The project’s distributed sampling strategy is designed to help scientists better understand the transfer of heat, freshwater, and momentum between the atmosphere and the ocean.
Coordinated research missions by scientists from America, Europe and the island nation of Barbados are plying the tropical ocean off of Barbados in search of an answer to a pressing question: Will the fluffy, innocuous, postcard-worthy armadas of clouds that help cool this stretch of warm seas, and tropical seas the world over, survive climate change?
To date, science has investigated how these clouds form and dissolve primarily using theories, models, and also observations from satellites, sparsely-spaced buoys, and prior field campaigns.

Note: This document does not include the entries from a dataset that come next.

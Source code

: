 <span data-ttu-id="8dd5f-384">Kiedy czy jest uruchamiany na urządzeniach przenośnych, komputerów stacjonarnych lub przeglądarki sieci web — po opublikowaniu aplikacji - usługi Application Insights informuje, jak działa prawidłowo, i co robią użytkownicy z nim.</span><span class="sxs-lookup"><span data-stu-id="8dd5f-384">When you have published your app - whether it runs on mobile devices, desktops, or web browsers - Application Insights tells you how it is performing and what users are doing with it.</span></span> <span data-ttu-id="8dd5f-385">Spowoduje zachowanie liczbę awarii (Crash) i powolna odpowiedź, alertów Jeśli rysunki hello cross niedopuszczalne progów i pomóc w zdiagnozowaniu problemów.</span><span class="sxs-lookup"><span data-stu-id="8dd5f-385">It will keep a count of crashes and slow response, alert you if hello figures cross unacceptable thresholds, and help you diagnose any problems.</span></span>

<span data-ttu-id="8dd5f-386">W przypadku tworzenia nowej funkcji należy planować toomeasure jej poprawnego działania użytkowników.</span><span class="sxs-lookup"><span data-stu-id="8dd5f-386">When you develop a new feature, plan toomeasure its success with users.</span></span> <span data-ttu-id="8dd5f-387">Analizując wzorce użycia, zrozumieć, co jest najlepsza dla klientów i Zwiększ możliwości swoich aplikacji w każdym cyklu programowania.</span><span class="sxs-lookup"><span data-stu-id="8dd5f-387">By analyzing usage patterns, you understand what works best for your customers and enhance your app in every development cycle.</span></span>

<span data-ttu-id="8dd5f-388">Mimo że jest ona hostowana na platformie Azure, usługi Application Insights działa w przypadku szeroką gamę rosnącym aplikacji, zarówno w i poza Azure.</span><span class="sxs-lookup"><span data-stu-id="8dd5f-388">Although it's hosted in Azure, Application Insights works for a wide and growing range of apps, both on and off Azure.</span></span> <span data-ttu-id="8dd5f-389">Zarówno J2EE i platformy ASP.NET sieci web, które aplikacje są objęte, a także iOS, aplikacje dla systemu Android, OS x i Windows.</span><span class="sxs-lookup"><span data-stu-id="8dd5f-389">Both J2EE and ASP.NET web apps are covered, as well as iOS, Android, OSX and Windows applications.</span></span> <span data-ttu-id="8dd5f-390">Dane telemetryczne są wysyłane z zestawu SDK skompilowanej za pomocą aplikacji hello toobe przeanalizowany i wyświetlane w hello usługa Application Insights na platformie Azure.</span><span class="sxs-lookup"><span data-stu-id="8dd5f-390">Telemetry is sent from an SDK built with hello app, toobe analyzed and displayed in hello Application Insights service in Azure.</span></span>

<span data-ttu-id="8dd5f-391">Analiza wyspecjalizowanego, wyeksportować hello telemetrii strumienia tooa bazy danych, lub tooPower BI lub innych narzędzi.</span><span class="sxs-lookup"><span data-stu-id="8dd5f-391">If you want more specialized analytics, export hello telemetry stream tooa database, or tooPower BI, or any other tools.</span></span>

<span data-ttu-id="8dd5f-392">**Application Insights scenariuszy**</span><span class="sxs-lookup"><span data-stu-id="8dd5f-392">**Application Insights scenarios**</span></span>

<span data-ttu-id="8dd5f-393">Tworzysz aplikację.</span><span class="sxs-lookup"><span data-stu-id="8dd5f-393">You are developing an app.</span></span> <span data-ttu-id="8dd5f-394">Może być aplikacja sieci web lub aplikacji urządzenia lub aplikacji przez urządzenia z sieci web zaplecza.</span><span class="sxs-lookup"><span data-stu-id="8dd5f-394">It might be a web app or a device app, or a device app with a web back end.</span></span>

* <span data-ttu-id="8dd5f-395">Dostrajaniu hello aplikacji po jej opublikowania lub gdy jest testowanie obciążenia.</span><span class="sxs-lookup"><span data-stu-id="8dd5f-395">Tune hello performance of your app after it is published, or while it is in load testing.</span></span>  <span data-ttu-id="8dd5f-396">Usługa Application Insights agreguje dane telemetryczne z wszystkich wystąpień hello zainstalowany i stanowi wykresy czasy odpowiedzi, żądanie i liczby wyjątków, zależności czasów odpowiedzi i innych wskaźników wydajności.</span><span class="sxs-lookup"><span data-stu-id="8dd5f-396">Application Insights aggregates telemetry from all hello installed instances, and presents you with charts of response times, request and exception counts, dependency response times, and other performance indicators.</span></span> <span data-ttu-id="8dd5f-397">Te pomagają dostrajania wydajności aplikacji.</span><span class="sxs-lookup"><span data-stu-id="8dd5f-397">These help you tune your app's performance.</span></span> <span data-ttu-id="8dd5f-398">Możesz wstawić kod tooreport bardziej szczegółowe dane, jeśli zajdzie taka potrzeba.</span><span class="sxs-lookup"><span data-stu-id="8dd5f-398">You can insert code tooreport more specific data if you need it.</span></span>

Similar to prior research studies, the American, European and Barbadian campaigns currently underway will be focused on obtaining new data from instruments carried on four research ships, five instrumented airplanes, research-quality ground stations, and targeted satellites.
But in a new tactic, they’re also deploying dozens of autonomous and remotely-piloted instrument platforms to capture simultaneous observations of the lower atmosphere and the upper ocean offshore of Barbados with unprecedented detail.
“We still have many questions about the spatial variability of these processes that aren’t captured by satellites, or intensive research studies conducted at a single location,” said Elizabeth Thompson, a scientist with NOAA’s Earth System Research Laboratory. “Our current weather models are tasked with representing the interactions of air, sea, and clouds across entire ocean basins - at the level of individual clouds and rain cells - but observations of these quickly evolving conditions aren't available at all those locations, not even close.”